Start of Given information

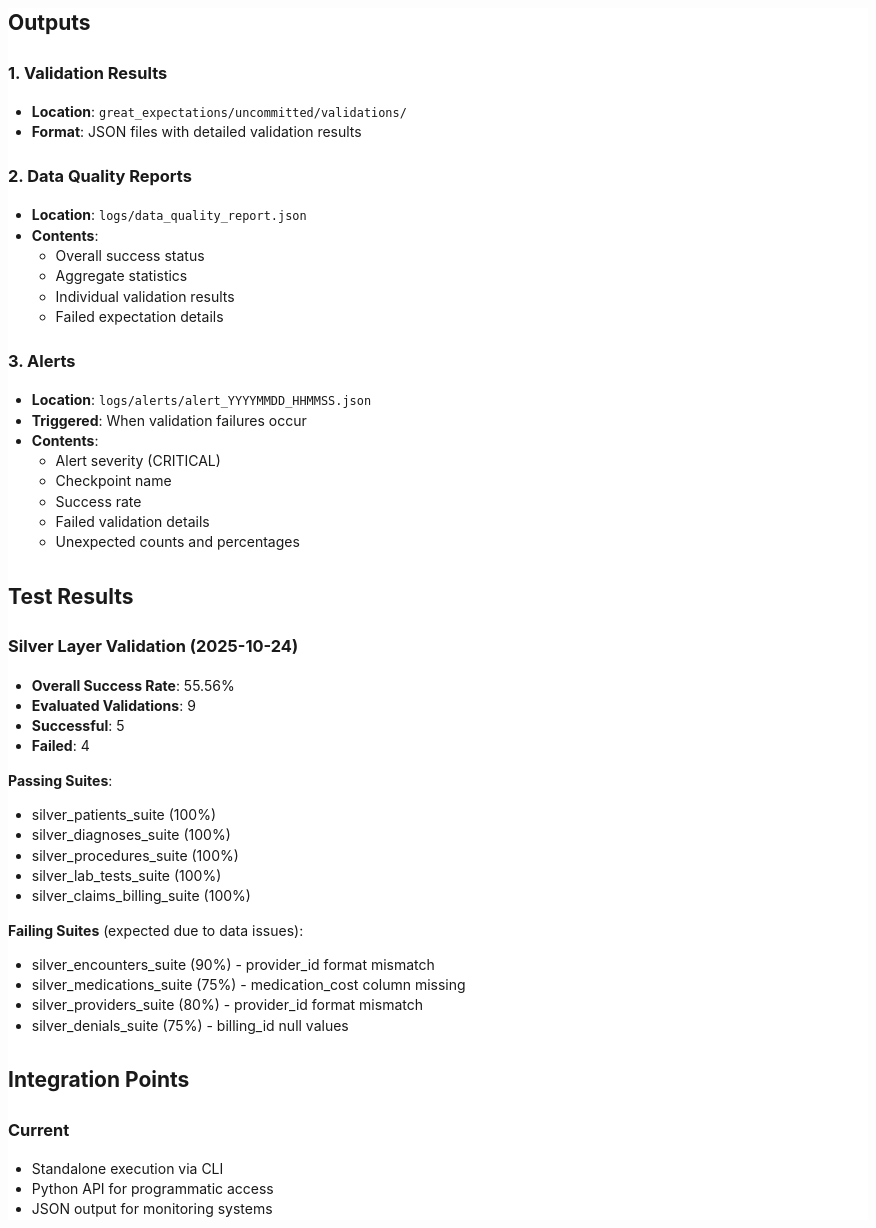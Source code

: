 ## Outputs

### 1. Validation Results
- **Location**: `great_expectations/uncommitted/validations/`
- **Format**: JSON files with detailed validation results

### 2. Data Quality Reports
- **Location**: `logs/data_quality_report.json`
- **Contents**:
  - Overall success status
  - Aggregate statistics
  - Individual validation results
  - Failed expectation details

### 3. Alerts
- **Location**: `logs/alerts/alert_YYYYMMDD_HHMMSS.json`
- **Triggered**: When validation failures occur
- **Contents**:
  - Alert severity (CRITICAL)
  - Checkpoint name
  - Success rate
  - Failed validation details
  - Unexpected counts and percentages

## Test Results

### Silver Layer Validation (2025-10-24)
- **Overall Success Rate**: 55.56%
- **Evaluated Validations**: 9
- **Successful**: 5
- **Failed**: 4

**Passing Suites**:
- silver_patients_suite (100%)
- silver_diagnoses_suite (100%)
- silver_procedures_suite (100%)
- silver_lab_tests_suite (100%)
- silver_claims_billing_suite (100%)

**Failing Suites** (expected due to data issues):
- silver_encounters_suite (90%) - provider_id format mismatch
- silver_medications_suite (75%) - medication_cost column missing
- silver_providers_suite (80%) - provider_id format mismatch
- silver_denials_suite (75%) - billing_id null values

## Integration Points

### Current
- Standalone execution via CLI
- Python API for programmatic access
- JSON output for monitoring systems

End of Given information
Start of Given information

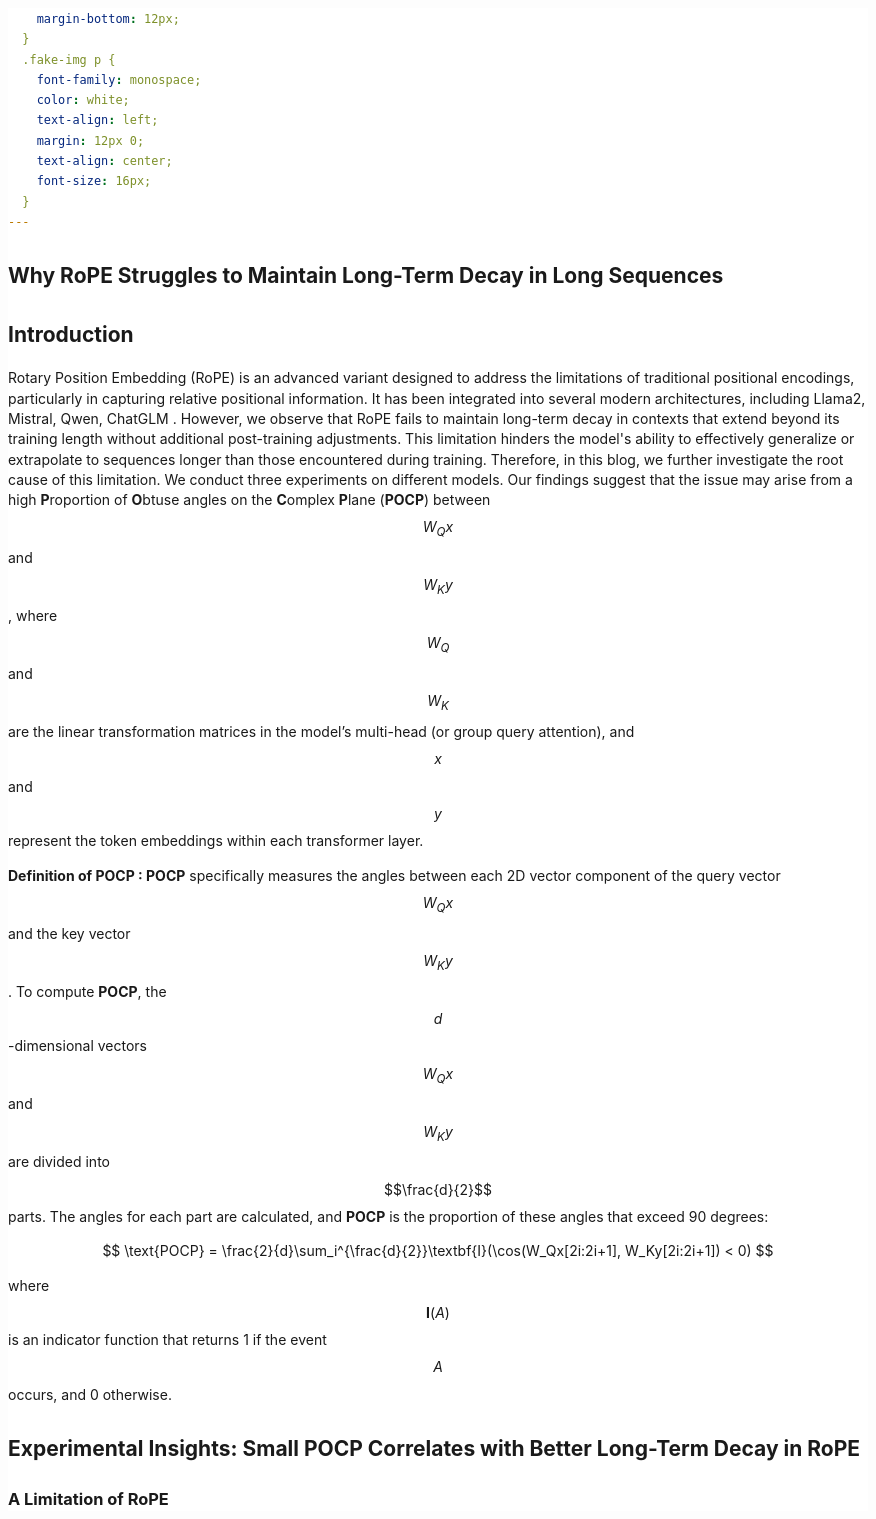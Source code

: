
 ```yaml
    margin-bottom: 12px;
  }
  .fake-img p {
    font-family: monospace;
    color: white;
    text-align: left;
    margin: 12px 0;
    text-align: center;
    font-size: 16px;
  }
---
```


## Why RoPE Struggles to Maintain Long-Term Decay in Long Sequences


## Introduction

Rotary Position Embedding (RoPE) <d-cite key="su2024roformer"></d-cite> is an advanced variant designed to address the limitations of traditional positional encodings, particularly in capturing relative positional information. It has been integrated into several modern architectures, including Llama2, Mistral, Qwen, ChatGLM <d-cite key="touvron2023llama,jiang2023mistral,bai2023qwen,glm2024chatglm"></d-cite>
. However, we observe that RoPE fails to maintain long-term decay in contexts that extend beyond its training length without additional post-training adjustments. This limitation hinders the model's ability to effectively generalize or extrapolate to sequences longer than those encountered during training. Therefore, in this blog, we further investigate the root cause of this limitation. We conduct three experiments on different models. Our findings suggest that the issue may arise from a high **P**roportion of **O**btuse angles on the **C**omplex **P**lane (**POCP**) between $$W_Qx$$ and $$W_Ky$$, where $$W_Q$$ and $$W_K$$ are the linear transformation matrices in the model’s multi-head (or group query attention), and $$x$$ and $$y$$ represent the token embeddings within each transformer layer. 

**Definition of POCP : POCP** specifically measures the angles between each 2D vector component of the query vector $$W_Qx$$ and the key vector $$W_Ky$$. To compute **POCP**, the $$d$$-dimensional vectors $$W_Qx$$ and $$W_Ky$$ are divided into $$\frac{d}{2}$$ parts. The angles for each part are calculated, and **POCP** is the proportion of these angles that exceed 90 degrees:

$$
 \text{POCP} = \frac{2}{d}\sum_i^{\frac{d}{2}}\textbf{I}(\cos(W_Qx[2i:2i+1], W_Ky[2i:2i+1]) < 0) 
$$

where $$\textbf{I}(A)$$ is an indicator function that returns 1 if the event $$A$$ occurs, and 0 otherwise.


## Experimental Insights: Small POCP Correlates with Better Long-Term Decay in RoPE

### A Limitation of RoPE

End of Given information

• [Instructions to follow]: Please give an exact copy of the entries above, from the line with "- Overall success status" down to the line with "- JSON output for monitoring systems", inclusive, and nothing else.

• [Output]:
  - Overall success status
  - Aggregate statistics
  - Individual validation results
  - Failed expectation details

### 3. Alerts
- **Location**: `logs/alerts/alert_YYYYMMDD_HHMMSS.json`
- **Triggered**: When validation failures occur
- **Contents**:
  - Alert severity (CRITICAL)
  - Checkpoint name
  - Success rate
  - Failed validation details
  - Unexpected counts and percentages

## Test Results

### Silver Layer Validation (2025-10-24)
- **Overall Success Rate**: 55.56%
- **Evaluated Validations**: 9
- **Successful**: 5
- **Failed**: 4

**Passing Suites**:
- silver_patients_suite (100%)
- silver_diagnoses_suite (100%)
- silver_procedures_suite (100%)
- silver_lab_tests_suite (100%)
- silver_claims_billing_suite (100%)

**Failing Suites** (expected due to data issues):
- silver_encounters_suite (90%) - provider_id format mismatch
- silver_medications_suite (75%) - medication_cost column missing
- silver_providers_suite (80%) - provider_id format mismatch
- silver_denials_suite (75%) - billing_id null values

## Integration Points

### Current
- Standalone execution via CLI
- Python API for programmatic access
- JSON output for monitoring systems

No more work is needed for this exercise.